Occorre uscirne fuori. Con la Nazione armata? Con il nazionalismo aggressivo primo '900? Assolutamente no.

Però della Nazione non se ne può fare a meno. Ed è l'esperienza che ce lo dice. La Nazione riemerge come la più vasta area organicamente realizzabile.

Il tentativo di un impero americano comprende tutti i popoli del cosiddetto mondo libero.

La comunità europea è un aggregato senza anima. Nessuno ci crede.

L'umanità non è ancora un principio organizzativo.

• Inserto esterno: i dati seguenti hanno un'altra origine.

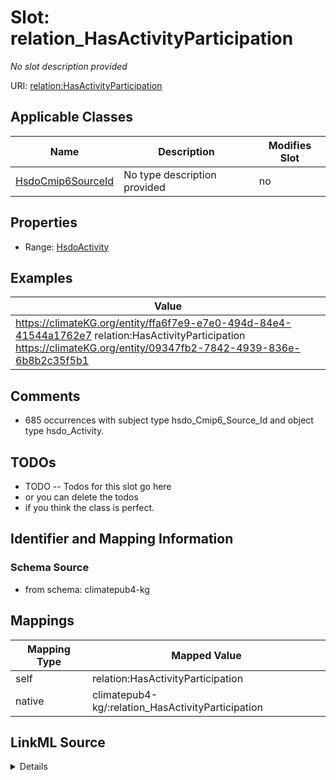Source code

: 

# Slot: relation_HasActivityParticipation


_No slot description provided_





URI: [relation:HasActivityParticipation](http://relation.org/HasActivityParticipation)



<!-- no inheritance hierarchy -->





## Applicable Classes

| Name | Description | Modifies Slot |
| --- | --- | --- |
| [HsdoCmip6SourceId](../classes/HsdoCmip6SourceId.md) | No type description provided |  no  |







## Properties

* Range: [HsdoActivity](../classes/HsdoActivity.md)






## Examples

| Value |
| --- |
| https://climateKG.org/entity/ffa6f7e9-e7e0-494d-84e4-41544a1762e7 relation:HasActivityParticipation https://climateKG.org/entity/09347fb2-7842-4939-836e-6b8b2c35f5b1 |

## Comments

* 685 occurrences with subject type hsdo_Cmip6_Source_Id and object type hsdo_Activity.

## TODOs

* TODO -- Todos for this slot go here
* or you can delete the todos
* if you think the class is perfect.

## Identifier and Mapping Information







### Schema Source


* from schema: climatepub4-kg




## Mappings

| Mapping Type | Mapped Value |
| ---  | ---  |
| self | relation:HasActivityParticipation |
| native | climatepub4-kg/:relation_HasActivityParticipation |




## LinkML Source

<details>
```yaml
name: relation_HasActivityParticipation
description: No slot description provided
todos:
- TODO -- Todos for this slot go here
- or you can delete the todos
- if you think the class is perfect.
comments:
- 685 occurrences with subject type hsdo_Cmip6_Source_Id and object type hsdo_Activity.
examples:
- value: https://climateKG.org/entity/ffa6f7e9-e7e0-494d-84e4-41544a1762e7 relation:HasActivityParticipation
    https://climateKG.org/entity/09347fb2-7842-4939-836e-6b8b2c35f5b1
from_schema: climatepub4-kg
rank: 1000
slot_uri: relation:HasActivityParticipation
alias: relation_HasActivityParticipation
domain_of:
- hsdo_Cmip6_Source_Id
range: hsdo_Activity

```
</details>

Ci si organizza intorno a elementi distintivi, non indifferenziati. L'Europa è l'Italia, l'Europa è la Francia, l'Europa è la Germania. Non è il cosmopolita, l'uomo errante, il vagabondo, il girovago. Se si rifiuta la Nazione o si cade in forme di disgregazione neo-feudale con la partitocrazia, la correntocrazia, la sindacatocrazia, il prepotere dei gruppi, finanziari -o, addirittura- criminali, si cade nel vassallaggio delle grandi potenze.

Non sono sufficienti la sana amministrazione, le sane regole dei gioco. La stessa grande riforma istituzionale sarebbe un non-senso (le Istituzioni sono passioni o non sono), se non riuscissimo a darle un'anima, una grande prospettiva; obiettivi che trascendono gli individui.

È un vuoto d'anima che occorre colmare. Con che cosa? Con l'atlantismo?

Con Strasburgo? Sventolando bandierine americane?

No, certo. Ma tornando a sentire l'orgoglio della propria identità nazionale; il gusto, il sapore delle proprie insostituibili radici.

Siamo sul crinale di due epoche. Un clima pluridecennale di violenze, di scontri, di sangue, di dolore -faticosamente-, sta dando il passo ad un quadro politico che dalla lacerazione passa alla ricomposizione. Si scaricano le tensioni nevrotiche di una guerra civile tenuta in piedi da un mondo politico che doveva coprire la povertà, il vuoto delle sue proposte. Le certezze di ieri, le spavalde certezze del '68, son tutte crollate. Si sente l'indicibile desiderio di tornare all'identità che ci fa Italiani.

Confronto di idee, non di poltrone.

La patria che si sposa con il popolo, il sogno nazionalpopolare; il progetto di istituzioni libere ed efficienti che restituiscano l'Italia agli Italiani espropriati dai partiti; il ridestato sogno di un destino italiano nel mondo.

Non abbiamo abiurato. Non abbiamo consegnato i libri. Abbiamo testimoniato. E la fede (che altro non è che il coraggio civile) che abbiamo mantenuta intatta, in tutti questi duri anni di lotte, ha fatto sì che altri ne fossero contagiati. L'idea della Nazione, l'idea dello Stato che è nostra, contagia altri.

Il confronto è di idee e sulle idee. La partita è aperta. È a tutto campo. Abbiamo dimostrato di saper navigare nel mare in tempesta. Ci aspettano ora le nebbie del mare in bonaccia, non meno pericolose della tempesta.

Sta a noi, cari amici, dimostrare che la lotta non ci ha svuotati, ma rafforzati nel chiedere e nel volere un'Italia libera e pulita; un'Italia che sia degli Italiani, di tutti gli Italiani, comunque essi la pensino. Perché, oggi, questa Italia corrotta non è degli Italiani.

Appartiene alla putrescente partitocrazia.